Otherwise, there exists a path $a \dots b$ of length $d(a, b)$ and a path $b \dots c$ of length $d(b, c)$. We may compose these two paths to form a longer walk $a \dots b \dots c$ of length $d(a, b) + d(b, c)$.

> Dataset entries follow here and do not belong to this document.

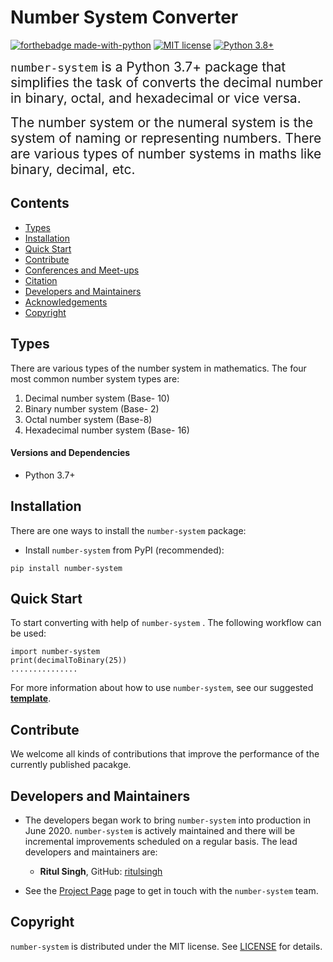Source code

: # Number System Converter
[![forthebadge made-with-python](http://ForTheBadge.com/images/badges/made-with-python.svg)](https://www.python.org/)
[![MIT license](https://img.shields.io/badge/License-MIT-blue.svg)]()
[![Python 3.8+](https://img.shields.io/badge/python-3.7+-blue.svg)](https://www.python.org/downloads/release/python-370/)


<span style="font-size:1.5em;">`number-system` is a Python 3.7+ package that simplifies the task of converts the decimal number in binary, octal, and hexadecimal or vice versa.
  
<span style="font-size:1.5em;">The number system or the numeral system is the system of naming or representing numbers. There are various types of number systems in maths like binary, decimal, etc.</span>


## Contents
- [Types](##-Types)
- [Installation](#-installation)
- [Quick Start](#-quick-start)
- [Contribute](#-contribute)
- [Conferences and Meet-ups](#-conferences-and-meet-ups)
- [Citation](#-citation)
- [Developers and Maintainers](#-developers-and-maintainers)
- [Acknowledgements](#-acknowledgements)
- [Copyright](#-copyright)


## Types
There are various types of the number system in mathematics. The four most common number system types are:
 1. Decimal number system (Base- 10)
 2. Binary number system (Base- 2)
 3. Octal number system (Base-8)
 4. Hexadecimal number system (Base- 16)


  #### Versions and Dependencies
  * Python 3.7+


## Installation
There are one ways to install the `number-system` package:

- Install `number-system` from PyPI (recommended):
```
pip install number-system
```


## Quick Start
To start converting with help of `number-system` . The following workflow can be used:

```
import number-system
print(decimalToBinary(25))
...............

```
For more information about how to use `number-system`, see our suggested **[template]()**.


## Contribute
We welcome all kinds of contributions that improve the performance of the currently published pacakge.

## Developers and Maintainers
* The developers began work to bring `number-system` into production in June 2020. `number-system` is actively maintained and there will be incremental improvements scheduled on a regular basis. The lead developers and maintainers are:

  * <b>Ritul Singh</b>, GitHub: [ritulsingh](https://github.com/ritulsingh)


* See the [Project Page](https://github.com/number-system) page to get in touch with the `number-system` team.

## Copyright
`number-system` is distributed under the MIT license. See [LICENSE](https://bitbucket.csiro.au/projects/DDE/repos/pyimpuyte/browse/LICENSE) for details.

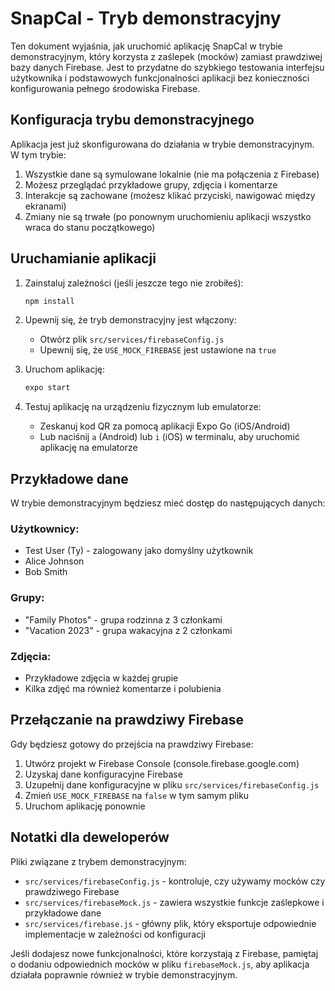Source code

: # SnapCal - Tryb demonstracyjny

Ten dokument wyjaśnia, jak uruchomić aplikację SnapCal w trybie demonstracyjnym, który korzysta z zaślepek (mocków) zamiast prawdziwej bazy danych Firebase. Jest to przydatne do szybkiego testowania interfejsu użytkownika i podstawowych funkcjonalności aplikacji bez konieczności konfigurowania pełnego środowiska Firebase.

## Konfiguracja trybu demonstracyjnego

Aplikacja jest już skonfigurowana do działania w trybie demonstracyjnym. W tym trybie:

1. Wszystkie dane są symulowane lokalnie (nie ma połączenia z Firebase)
2. Możesz przeglądać przykładowe grupy, zdjęcia i komentarze
3. Interakcje są zachowane (możesz klikać przyciski, nawigować między ekranami)
4. Zmiany nie są trwałe (po ponownym uruchomieniu aplikacji wszystko wraca do stanu początkowego)

## Uruchamianie aplikacji

1. Zainstaluj zależności (jeśli jeszcze tego nie zrobiłeś):
   ```bash
   npm install
   ```

2. Upewnij się, że tryb demonstracyjny jest włączony:
   - Otwórz plik `src/services/firebaseConfig.js`
   - Upewnij się, że `USE_MOCK_FIREBASE` jest ustawione na `true`

3. Uruchom aplikację:
   ```bash
   expo start
   ```

4. Testuj aplikację na urządzeniu fizycznym lub emulatorze:
   - Zeskanuj kod QR za pomocą aplikacji Expo Go (iOS/Android)
   - Lub naciśnij `a` (Android) lub `i` (iOS) w terminalu, aby uruchomić aplikację na emulatorze

## Przykładowe dane

W trybie demonstracyjnym będziesz mieć dostęp do następujących danych:

### Użytkownicy:
- Test User (Ty) - zalogowany jako domyślny użytkownik
- Alice Johnson
- Bob Smith

### Grupy:
- "Family Photos" - grupa rodzinna z 3 członkami
- "Vacation 2023" - grupa wakacyjna z 2 członkami

### Zdjęcia:
- Przykładowe zdjęcia w każdej grupie
- Kilka zdjęć ma również komentarze i polubienia

## Przełączanie na prawdziwy Firebase

Gdy będziesz gotowy do przejścia na prawdziwy Firebase:

1. Utwórz projekt w Firebase Console (console.firebase.google.com)
2. Uzyskaj dane konfiguracyjne Firebase
3. Uzupełnij dane konfiguracyjne w pliku `src/services/firebaseConfig.js`
4. Zmień `USE_MOCK_FIREBASE` na `false` w tym samym pliku
5. Uruchom aplikację ponownie

## Notatki dla deweloperów

Pliki związane z trybem demonstracyjnym:
- `src/services/firebaseConfig.js` - kontroluje, czy używamy mocków czy prawdziwego Firebase
- `src/services/firebaseMock.js` - zawiera wszystkie funkcje zaślepkowe i przykładowe dane
- `src/services/firebase.js` - główny plik, który eksportuje odpowiednie implementacje w zależności od konfiguracji

Jeśli dodajesz nowe funkcjonalności, które korzystają z Firebase, pamiętaj o dodaniu odpowiednich mocków w pliku `firebaseMock.js`, aby aplikacja działała poprawnie również w trybie demonstracyjnym. 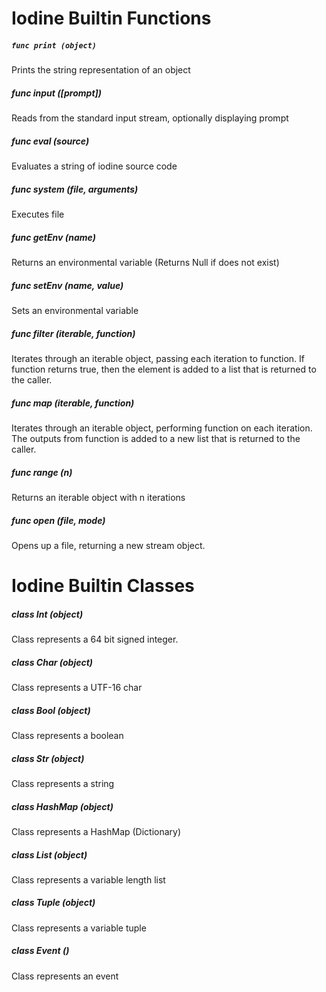 # Iodine Builtin Functions

##### ```func print (object)```
Prints the string representation of an object
##### func input ([prompt])
Reads from the standard input stream, optionally displaying prompt
##### func eval (source)
Evaluates a string of iodine source code
##### func system (file, arguments)
Executes file
##### func getEnv (name)
Returns an environmental variable (Returns Null if does not exist)
##### func setEnv (name, value)
Sets an environmental variable 
##### func filter (iterable, function)
Iterates through an iterable object, passing each iteration to function. If function returns true, then the element is added to a list that is returned to the caller.
##### func map (iterable, function)
Iterates through an iterable object, performing function on each iteration. The outputs from function is added to a new list that is returned to the caller.
##### func range (n)
Returns an iterable object with n iterations 
##### func open (file, mode)
Opens up a file, returning a new stream object.
# Iodine Builtin Classes
##### class Int (object)
Class represents a 64 bit signed integer. 
##### class Char (object)
Class represents a UTF-16 char
##### class Bool (object)
Class represents a boolean
##### class Str (object)
Class represents a string
##### class HashMap (object)
Class represents a HashMap (Dictionary)
##### class List (object)
Class represents a variable length list
##### class Tuple (object)
Class represents a variable tuple
##### class Event ()
Class represents an event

However, the distance $d(a, c)$ is the length of the shortest path $a \dots c$. Therefore, any walk $a \dots c$ is equal in length or longer than the shortest path. One such walk is the composition of the paths $a \dots b$ and $b \dots c$, satisfying the inequality:
$$
d(a, c) \leq d(a, b) + d(b, c).
$$
Thus, the triangle inequality holds. $\qed$
Now we prove that $\text{diam}(G) \leq 2\text{rad}(G)$.
Proof:
Let $a \dots b$ be the longest path in $G$. Then there always exists a vertex $c$ that is a central vertex. By the triangle inequality, we have:
$$
d(a, b) \leq d(a, c) + d(c, b). \tag{3}
$$Since $a \dots b$ is the longest path, $d(a, b) = \text{diam}(G)$. Now:
$$
d(a, c) \leq \max_{x \in V} d(x, c) = \text{ecc}(c) = \text{rad}(G), \tag{4}
$$
where the rightmost equality holds because $c$ is central.The same argument holds for $d(c, b)$.
Therefore:
$$
\text{diam}(G) = d(a, b) \leq d(a, c) + d(c, b) \leq \text{rad}(G) + \text{rad}(G) = 2\text{rad}(G). \tag{5}
$$
Thus, $\text{diam}(G) \leq 2\text{rad}(G)$, as required.
$\qed$